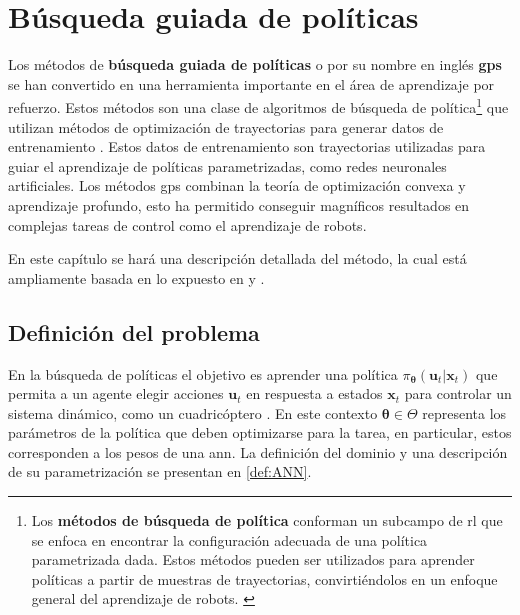 \chapter{Búsqueda guiada de políticas}
\label{chapter:model_based}

Los métodos de \textbf{búsqueda guiada de políticas} o por su nombre en inglés \textbf{\acrfull{gps}} se han convertido en una herramienta importante en el área de aprendizaje por refuerzo. Estos métodos son una clase de algoritmos de búsqueda de política\footnote{Los \textbf{métodos de búsqueda de política} conforman un subcampo de \acrshort{rl} que se enfoca en encontrar la configuración adecuada de una política parametrizada dada. Estos métodos pueden ser utilizados para aprender políticas a partir de muestras de trayectorias, convirtiéndolos en un enfoque general del aprendizaje de robots. \cite{PetersNeumann2015}} que utilizan métodos de optimización de trayectorias para generar datos de entrenamiento \cite{Du_2021}. Estos datos de entrenamiento son trayectorias utilizadas para guiar el aprendizaje de políticas parametrizadas, como redes neuronales artificiales. Los métodos \acrshort{gps} combinan la teoría de optimización convexa y aprendizaje profundo, esto ha permitido conseguir magníficos resultados en complejas tareas de control como el aprendizaje de robots. 

En este capítulo se hará una descripción detallada del método, la cual está ampliamente basada en lo expuesto en \cite{Schneider2018} y \cite{Deep_Visuomotor_Policies}.

\section{Definición del problema}

En la búsqueda de políticas el objetivo es aprender una política $\pi_{\bm\theta}(\mathbf{u}_t| \mathbf{x}_t)$ que permita a un agente elegir acciones $\mathbf{u}_t$ en respuesta a estados $\mathbf{x}_t$ para controlar un sistema dinámico, como un cuadricóptero \cite{Deep_Visuomotor_Policies}. En este contexto $\bm{\theta}\in\Theta$ representa los parámetros de la política que deben optimizarse para la tarea, en particular, estos corresponden a los pesos de una \acrshort{ann}. La definición del dominio y una descripción de su parametrización se presentan en \ref{def:ANN}.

•••

Lines containing the word "descripción" in the entries above should be counted, and only that number given.

2